During my sister’s illness the doctor came into the waiting room and informed the family that dialysis treatment would be necessary. This was the peak of despair. The doctor returned shortly later to inform us of a new complication. It turned out to be a blessing because it was easy to treat and also meant dialysis was unnecessary. We were overjoyed and with each phone call I made to spread the news I felt even better.
There were several occasions this year where my level of happiness appeared inconsistent with the conditions of my family and I. Having positive feelings amidst the negative events often made me feel guilty. I first suspected that my mind was fabricating this happiness as a coping mechanism. I eventually came to believe simply that events are not the dominant force in my happiness.
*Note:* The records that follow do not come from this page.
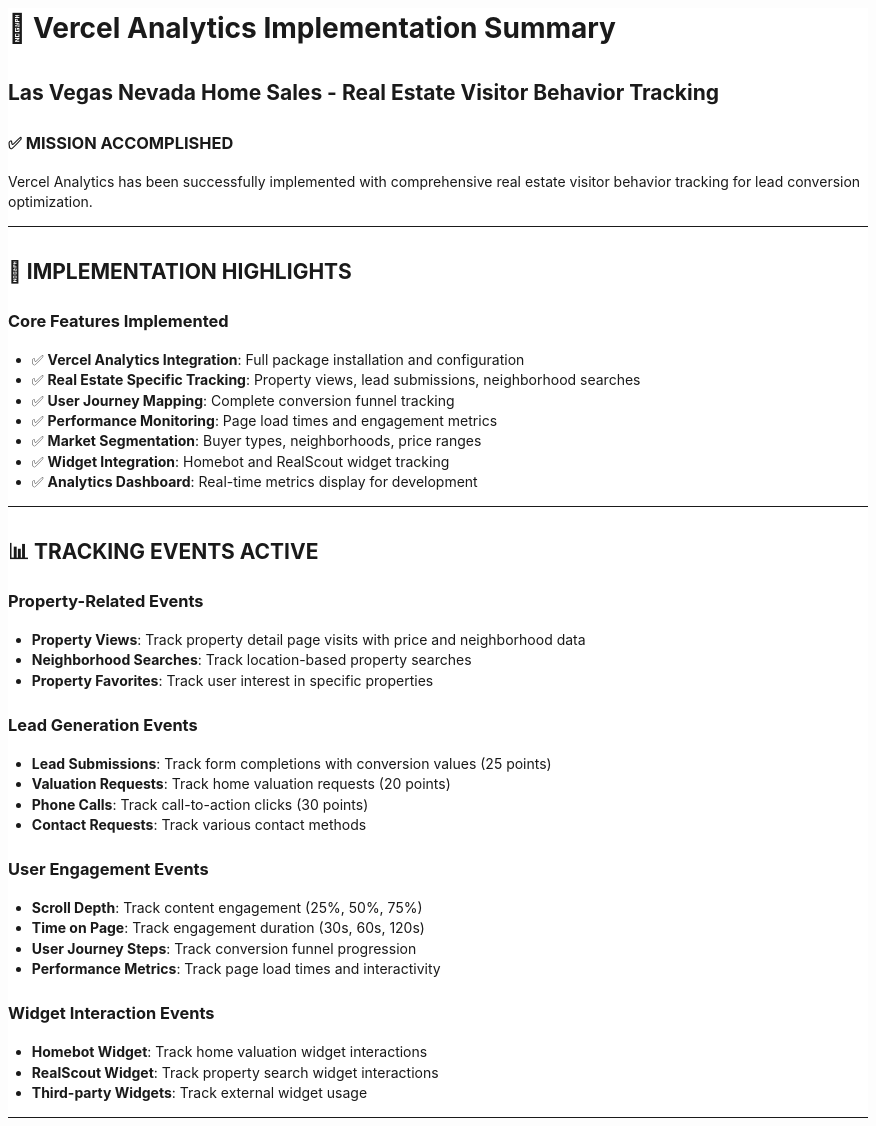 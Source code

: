 # 🎉 Vercel Analytics Implementation Summary
## Las Vegas Nevada Home Sales - Real Estate Visitor Behavior Tracking

### ✅ **MISSION ACCOMPLISHED**

Vercel Analytics has been successfully implemented with comprehensive real estate visitor behavior tracking for lead conversion optimization.

---

## 🚀 **IMPLEMENTATION HIGHLIGHTS**

### **Core Features Implemented**
- ✅ **Vercel Analytics Integration**: Full package installation and configuration
- ✅ **Real Estate Specific Tracking**: Property views, lead submissions, neighborhood searches
- ✅ **User Journey Mapping**: Complete conversion funnel tracking
- ✅ **Performance Monitoring**: Page load times and engagement metrics
- ✅ **Market Segmentation**: Buyer types, neighborhoods, price ranges
- ✅ **Widget Integration**: Homebot and RealScout widget tracking
- ✅ **Analytics Dashboard**: Real-time metrics display for development

---

## 📊 **TRACKING EVENTS ACTIVE**

### **Property-Related Events**
- **Property Views**: Track property detail page visits with price and neighborhood data
- **Neighborhood Searches**: Track location-based property searches
- **Property Favorites**: Track user interest in specific properties

### **Lead Generation Events**
- **Lead Submissions**: Track form completions with conversion values (25 points)
- **Valuation Requests**: Track home valuation requests (20 points)
- **Phone Calls**: Track call-to-action clicks (30 points)
- **Contact Requests**: Track various contact methods

### **User Engagement Events**
- **Scroll Depth**: Track content engagement (25%, 50%, 75%)
- **Time on Page**: Track engagement duration (30s, 60s, 120s)
- **User Journey Steps**: Track conversion funnel progression
- **Performance Metrics**: Track page load times and interactivity

### **Widget Interaction Events**
- **Homebot Widget**: Track home valuation widget interactions
- **RealScout Widget**: Track property search widget interactions
- **Third-party Widgets**: Track external widget usage

---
If negative events can coexist with positive feelings then it stands to reason that events do not hold the most influence over quality of life. I would have assessed my quality of life at the being of this year as pretty good. Oversimplification of this assessment would be, there were few bad events in the past, there were few worries in the present and there appeared to be positive events coming in the near future. Contrast that with recent times, more bad events in the past, many more worries in the present and there appears to be negative events coming in the near future. So why do I feel that my quality of life (and some of my family’s too) has improved?
Relationships. The dominant force in my happiness is relationships. Throughout the negative events, my family and I were building new relationships and strengthening existing ones. Those relationship changes were very consistent with my level of happiness. My life lesson learned was that relationships are not just important, they are the most important.
All my choices, good and bad, whatever their apparent motivations, selfless and selfish, boil down to the desire to make relationships with others, known and unknown, better. Even my health and desire to live a long life are contingent on being able to share it with others. Would you accept immortality requiring total isolation from all other forms of life? If I were deserted alone on an island then I might resort to fabricating an imaginary relationship with a volley ball. It is relationships that bring value to my life and at the moment I just cannot see it any other way.